Some attempts have been made to minimize this problem and in particular U.S. Pat. No. 4,529,123 filed by Arthur C. W. Johnson on Sep. 2, 1983 and issued on Jul. 16, 1985 and assigned to the Combustion Research Corporation describes an attempt to minimize the temperature profile along a radiant heater emitter tube. U.S. Pat. No. 4,529,123 utilizes an insulated sleeve along the inlet portion of the emitter tube in order to reduce the amount of heat transferred to the emitter tube along the first portion of the emitter tube. The Patent discusses insulating materials such as magnesium oxide, aluminum oxide, ceramic materials, solid materials, glomerate fired and/or laminated sheets. Preferably the use of a ceramic insulator material is recommended which is manufactured by Carborundum Corporation under the Trademark Fiberfrax.TM.. The patent disclosures that a more uniform temperature distribution along the emitter tube is achieved by using insulated sleeves however, a number of drawbacks have been experienced using this type of insulation method. In commercial practice the insulating material within the emitter tube tends to erode preferentially in certain areas due to direct impingement of the burner flame onto the insulating material and/or local hot spots caused by either small imperfections within the insulating material and/or in and around areas where connections in the insulating material have been made. Where a local hot spot develops in the insulating material, the emitter tube quickly heats to temperatures far beyond normal which it is capable of handling and often emitter tube failure will occur quickly thereafter.
In U.S. Pat. 4,044,751 by Arthur C. W. Johnson, filed May 19, 1975 and issued May 30, 1977 and assigned to the Combustion Research Corporation, the inventor describes a radiant energy heating system with power exhaust and excess air inlet.

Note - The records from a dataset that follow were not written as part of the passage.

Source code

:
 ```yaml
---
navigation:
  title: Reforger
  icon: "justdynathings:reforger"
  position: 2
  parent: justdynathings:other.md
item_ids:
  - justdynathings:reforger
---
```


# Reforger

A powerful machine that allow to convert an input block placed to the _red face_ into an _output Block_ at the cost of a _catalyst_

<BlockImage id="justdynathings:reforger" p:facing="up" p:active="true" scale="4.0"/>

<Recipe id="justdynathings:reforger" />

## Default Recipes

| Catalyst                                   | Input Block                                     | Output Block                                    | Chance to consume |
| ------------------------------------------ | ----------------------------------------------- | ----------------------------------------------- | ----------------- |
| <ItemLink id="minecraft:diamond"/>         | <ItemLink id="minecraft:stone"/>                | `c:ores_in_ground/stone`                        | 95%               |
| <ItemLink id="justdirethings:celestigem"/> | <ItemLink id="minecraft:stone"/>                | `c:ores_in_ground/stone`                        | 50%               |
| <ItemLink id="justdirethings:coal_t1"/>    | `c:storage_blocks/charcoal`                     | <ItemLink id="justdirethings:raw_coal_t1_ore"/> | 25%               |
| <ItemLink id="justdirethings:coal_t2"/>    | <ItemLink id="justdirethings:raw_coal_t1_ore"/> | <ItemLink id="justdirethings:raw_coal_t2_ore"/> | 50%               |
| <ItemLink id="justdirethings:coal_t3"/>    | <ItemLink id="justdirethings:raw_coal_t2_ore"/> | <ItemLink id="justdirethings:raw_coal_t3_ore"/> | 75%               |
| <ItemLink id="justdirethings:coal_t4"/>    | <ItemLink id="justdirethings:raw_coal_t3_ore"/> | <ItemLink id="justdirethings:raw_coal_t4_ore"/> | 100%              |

The object of the invention was to reduce the inlet and emitter tube temperature in order to reduce oxidation of the emitter tube and also to ensure that structural integrity was maintained of the emitter tube and also to be able to use lighter strength and thinner gauge emitter tubes in order to reduce the cost of radiant tube heaters. The patent does not discuss the possibility of using this technique for producing a more uniform temperature profile along the length of the emitter tube, but rather is essentially concerned with reducing the emitter end temperature in order to avoid material breakdowns.
It is desirable to have a radiant heater system having a more uniform emitter tube, temperature profile along its length in order to provide for more uniform heating particularly in spaces requiring very long emitter tubes. The more uniform the temperature profile along the emitter tube the more uniform heating can be achieved. In some instances, uniformity of temperature is highly critical, as for example in animal confinement and/or other applications.